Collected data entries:
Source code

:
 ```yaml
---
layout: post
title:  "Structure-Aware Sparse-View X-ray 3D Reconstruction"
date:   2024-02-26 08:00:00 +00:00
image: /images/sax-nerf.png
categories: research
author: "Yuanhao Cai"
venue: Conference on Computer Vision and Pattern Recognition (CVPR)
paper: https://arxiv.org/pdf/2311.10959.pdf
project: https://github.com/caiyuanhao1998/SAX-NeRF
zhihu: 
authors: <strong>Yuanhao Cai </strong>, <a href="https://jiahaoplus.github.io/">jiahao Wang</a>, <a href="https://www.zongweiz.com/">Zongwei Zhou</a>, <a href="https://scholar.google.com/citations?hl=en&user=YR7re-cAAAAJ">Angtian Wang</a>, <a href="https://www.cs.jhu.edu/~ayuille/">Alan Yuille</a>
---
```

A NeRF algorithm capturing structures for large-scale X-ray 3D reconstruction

* * *

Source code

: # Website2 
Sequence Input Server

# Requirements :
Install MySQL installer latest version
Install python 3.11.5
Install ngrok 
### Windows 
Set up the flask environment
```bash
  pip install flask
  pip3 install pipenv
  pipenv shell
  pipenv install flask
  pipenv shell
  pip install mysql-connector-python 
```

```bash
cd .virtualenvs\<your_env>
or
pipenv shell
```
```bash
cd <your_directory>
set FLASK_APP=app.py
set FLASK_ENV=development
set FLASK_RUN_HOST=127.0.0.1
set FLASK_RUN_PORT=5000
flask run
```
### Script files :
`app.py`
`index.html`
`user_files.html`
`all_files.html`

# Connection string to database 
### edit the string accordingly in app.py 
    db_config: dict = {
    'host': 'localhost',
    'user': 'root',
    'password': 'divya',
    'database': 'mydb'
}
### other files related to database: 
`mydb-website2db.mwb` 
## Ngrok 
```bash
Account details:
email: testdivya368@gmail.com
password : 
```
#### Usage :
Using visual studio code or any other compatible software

--- Task instructions ---
Filter the entries and copy each line with "github".

--- Finished exercise ---
project: https://github.com/caiyuanhao1998/SAX-NeRF
authors: <strong>Yuanhao Cai </strong>, <a href="https://jiahaoplus.github.io/">jiahao Wang</a>, <a href="https://www.zongweiz.com/">Zongwei Zhou</a>, <a href="https://scholar.google.com/citations?hl=en&user=YR7re-cAAAAJ">Angtian Wang</a>, <a href="https://www.cs.jhu.edu/~ayuille/">Alan Yuille</a>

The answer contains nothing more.